Vibrational structure of GDP and GTP bound to RAS: an isotope-edited FTIR study.

A complete vibrational description of the bonding of a ligand to a protein requires the assignment of both symmetric and antisymmetric vibrational modes. The symmetric modes of isotopically enriched enzyme-bound ligands can be obtained by Raman difference spectroscopy, but until now, the antisymmetric modes, which require IR difference spectroscopy, have not been generally accessible. We have developed the methodology needed to perform IR difference spectroscopy, assign the antisymmetric modes, and accurately describe bonding. The method is used to assess the bonding changes that occur as Mg.GDP and Mg.GTP move from solution into the active site of RAS. Binding to RAS opens the nonbridging, O--P--O angle of the gamma-phosphate of GTP by 2.7 degrees, yet the angular freedom (dispersion of the O--P--O angle) of the gamma-phosphate is comparable to that in solution.
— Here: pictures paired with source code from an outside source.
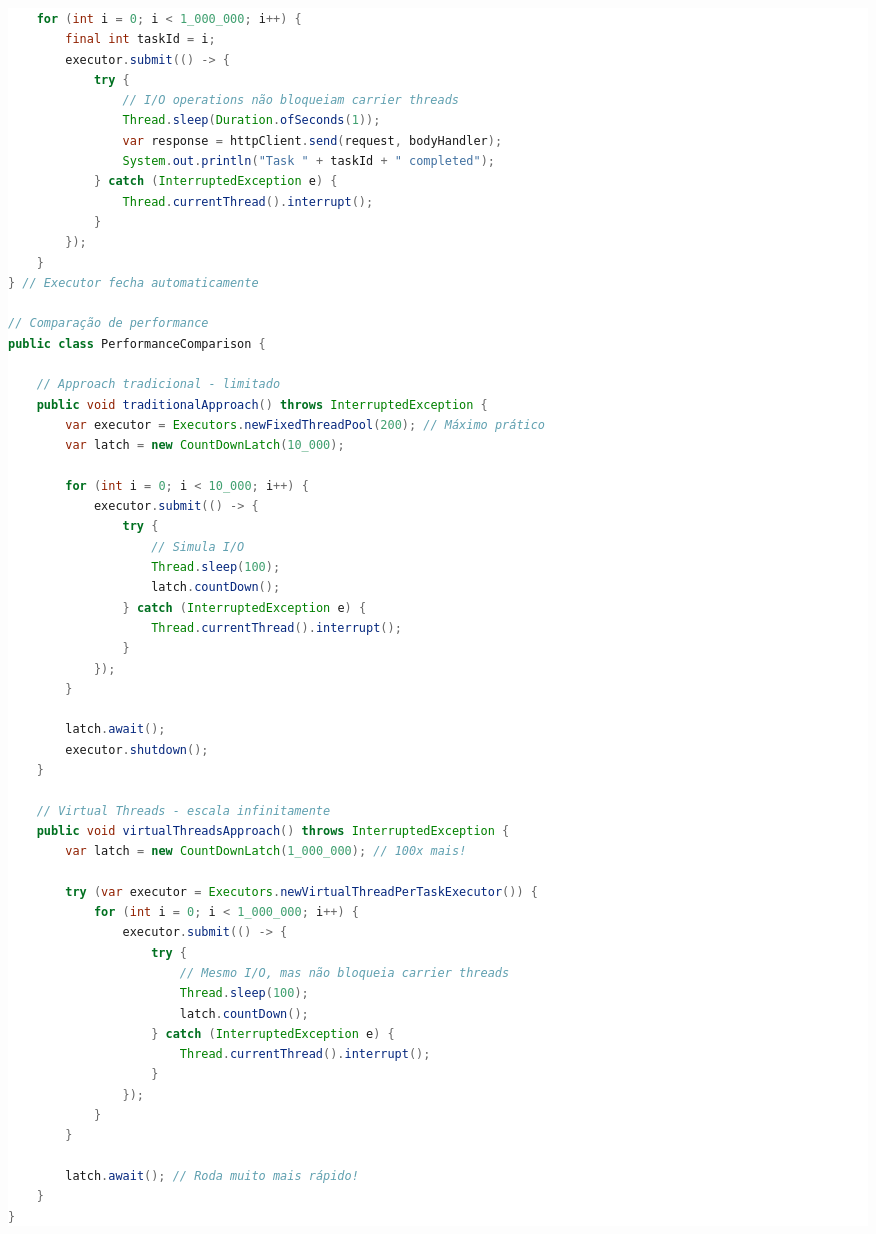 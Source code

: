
 ```java
    for (int i = 0; i < 1_000_000; i++) {
        final int taskId = i;
        executor.submit(() -> {
            try {
                // I/O operations não bloqueiam carrier threads
                Thread.sleep(Duration.ofSeconds(1));
                var response = httpClient.send(request, bodyHandler);
                System.out.println("Task " + taskId + " completed");
            } catch (InterruptedException e) {
                Thread.currentThread().interrupt();
            }
        });
    }
} // Executor fecha automaticamente

// Comparação de performance
public class PerformanceComparison {
    
    // Approach tradicional - limitado
    public void traditionalApproach() throws InterruptedException {
        var executor = Executors.newFixedThreadPool(200); // Máximo prático
        var latch = new CountDownLatch(10_000);
        
        for (int i = 0; i < 10_000; i++) {
            executor.submit(() -> {
                try {
                    // Simula I/O
                    Thread.sleep(100);
                    latch.countDown();
                } catch (InterruptedException e) {
                    Thread.currentThread().interrupt();
                }
            });
        }
        
        latch.await();
        executor.shutdown();
    }
    
    // Virtual Threads - escala infinitamente
    public void virtualThreadsApproach() throws InterruptedException {
        var latch = new CountDownLatch(1_000_000); // 100x mais!
        
        try (var executor = Executors.newVirtualThreadPerTaskExecutor()) {
            for (int i = 0; i < 1_000_000; i++) {
                executor.submit(() -> {
                    try {
                        // Mesmo I/O, mas não bloqueia carrier threads
                        Thread.sleep(100);
                        latch.countDown();
                    } catch (InterruptedException e) {
                        Thread.currentThread().interrupt();
                    }
                });
            }
        }
        
        latch.await(); // Roda muito mais rápido!
    }
}
```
In contrast, the motion of the beta-phosphate of GDP is highly restricted, suggesting that it positions the gamma-phosphate for nucleophilic attack. The beta,gamma-bridging O-P bond of bound GTP is slightly weakened, being lengthened by 0.005 A in the active site, corresponding to a bond order decrease of 0.012 valence unit (vu). The observed binding changes are consistent with a RAS-mediated hydrolysis mechanism that parallels that for solution hydrolysis.